On the back of each sign was this text, composed by Mabley:

". . . a seaport far from the sea"
In his fantastical tale Rip Van Winkle, Washington Irving told of how the ghosts of Captain Henry Hudson and his crew appeared every twenty years in the Catskill mountains, across the river from here. According to the story, the Captain could then ". . . keep a guardian eye on the river and the great city called by his name."
What is known from actual history is that in 1609, Henry Hudson, an English explorer sailing under the flag of the Dutch East India Company, passed this point of land while searching for a northwest sea route to Asia. He could not have imagined that this great river would someday bear his name, or that in 1785, a group of American whalers and merchantmen from Nantucket and other Atlantic ports would sail to this very place to establish for themselves a new and more secure port, 120 miles from the sea. They would name their new home the City of Hudson, in honor of that fellow mariner whose seminal voyage of discovery had redrawn the world's trade routes forevermore. Hudson became one of the new nation's fastest growing cities, quickly rivaling New York City as a bustling seaport, but it would miss being named the permanent capital of New York by just one vote.
This park was dedicated during the City of Hudson Namesake Celebration, July, 2009, as part of the Hudson-Fulton-Champlain Quadricentennial Commemoration. 
The text, which survives on the sign at the water's edge, has not been included on the new sign.

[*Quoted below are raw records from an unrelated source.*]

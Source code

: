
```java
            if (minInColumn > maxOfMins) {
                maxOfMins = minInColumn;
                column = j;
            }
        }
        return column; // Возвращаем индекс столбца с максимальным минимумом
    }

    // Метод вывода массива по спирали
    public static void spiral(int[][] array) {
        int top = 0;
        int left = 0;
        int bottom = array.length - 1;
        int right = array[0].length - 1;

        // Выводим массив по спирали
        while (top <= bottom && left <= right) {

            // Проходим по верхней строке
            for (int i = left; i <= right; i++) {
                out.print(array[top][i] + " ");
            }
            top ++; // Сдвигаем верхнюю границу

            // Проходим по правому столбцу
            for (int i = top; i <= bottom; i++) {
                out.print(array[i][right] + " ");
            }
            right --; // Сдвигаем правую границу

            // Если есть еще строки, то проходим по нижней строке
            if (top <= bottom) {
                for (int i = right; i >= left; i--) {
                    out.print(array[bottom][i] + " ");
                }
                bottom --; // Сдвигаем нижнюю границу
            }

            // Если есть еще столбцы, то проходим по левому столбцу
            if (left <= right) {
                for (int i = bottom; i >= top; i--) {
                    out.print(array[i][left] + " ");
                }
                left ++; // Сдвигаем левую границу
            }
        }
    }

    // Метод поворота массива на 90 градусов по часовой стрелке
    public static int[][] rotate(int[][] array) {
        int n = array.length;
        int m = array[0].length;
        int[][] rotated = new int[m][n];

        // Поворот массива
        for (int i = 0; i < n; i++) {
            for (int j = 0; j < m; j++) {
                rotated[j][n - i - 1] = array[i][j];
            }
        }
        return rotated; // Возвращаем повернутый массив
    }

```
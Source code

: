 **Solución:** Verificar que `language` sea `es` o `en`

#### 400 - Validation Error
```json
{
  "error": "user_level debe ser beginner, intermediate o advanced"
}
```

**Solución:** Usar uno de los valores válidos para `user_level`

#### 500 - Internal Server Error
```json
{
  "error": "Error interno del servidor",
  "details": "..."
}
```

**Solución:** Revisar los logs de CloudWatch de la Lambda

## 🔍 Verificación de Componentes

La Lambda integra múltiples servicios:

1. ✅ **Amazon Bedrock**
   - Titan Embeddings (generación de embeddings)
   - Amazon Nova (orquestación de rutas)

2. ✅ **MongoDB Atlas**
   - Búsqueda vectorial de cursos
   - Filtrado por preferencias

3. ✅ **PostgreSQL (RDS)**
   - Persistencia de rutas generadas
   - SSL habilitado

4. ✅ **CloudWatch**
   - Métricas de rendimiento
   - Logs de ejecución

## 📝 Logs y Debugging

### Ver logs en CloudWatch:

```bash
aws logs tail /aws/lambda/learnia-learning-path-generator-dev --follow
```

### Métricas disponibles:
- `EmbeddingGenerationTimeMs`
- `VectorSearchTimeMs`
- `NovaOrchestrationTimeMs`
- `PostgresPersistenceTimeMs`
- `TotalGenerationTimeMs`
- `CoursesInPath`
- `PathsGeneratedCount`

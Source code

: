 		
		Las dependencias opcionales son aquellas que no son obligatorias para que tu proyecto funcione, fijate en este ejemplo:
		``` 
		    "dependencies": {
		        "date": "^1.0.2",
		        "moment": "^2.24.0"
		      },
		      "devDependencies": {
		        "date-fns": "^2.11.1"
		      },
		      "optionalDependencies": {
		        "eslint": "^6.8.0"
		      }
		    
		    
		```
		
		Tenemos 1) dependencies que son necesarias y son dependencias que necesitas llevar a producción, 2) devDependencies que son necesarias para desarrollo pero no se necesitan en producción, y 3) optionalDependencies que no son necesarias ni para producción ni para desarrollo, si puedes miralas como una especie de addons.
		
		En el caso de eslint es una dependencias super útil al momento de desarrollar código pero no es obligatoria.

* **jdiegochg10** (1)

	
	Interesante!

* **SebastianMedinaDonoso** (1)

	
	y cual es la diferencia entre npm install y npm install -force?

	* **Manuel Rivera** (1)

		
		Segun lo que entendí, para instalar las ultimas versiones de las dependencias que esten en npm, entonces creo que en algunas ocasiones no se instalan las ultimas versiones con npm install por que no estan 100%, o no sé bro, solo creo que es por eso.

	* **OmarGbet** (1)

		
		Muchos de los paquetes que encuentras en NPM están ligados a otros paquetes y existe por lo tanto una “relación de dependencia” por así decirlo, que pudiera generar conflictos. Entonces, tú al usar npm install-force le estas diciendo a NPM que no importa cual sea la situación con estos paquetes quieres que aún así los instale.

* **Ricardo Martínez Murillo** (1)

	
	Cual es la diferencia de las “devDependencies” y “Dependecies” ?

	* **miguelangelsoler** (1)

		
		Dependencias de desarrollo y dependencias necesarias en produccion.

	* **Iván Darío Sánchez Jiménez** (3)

It's curious that whoever made the decision to install a new sign chose to replace only one of the signs. The one facing the water is in far worse shape than the one facing Water Street ever was.

COPYRIGHT 2022 CAROLE OSTERINK

3 comments:

  1. Personally I would demand that the older sign be returned and presented. On the City's website the name has already been changed to: "Henry Hudson Waterfront Park, accessible by Broad Street."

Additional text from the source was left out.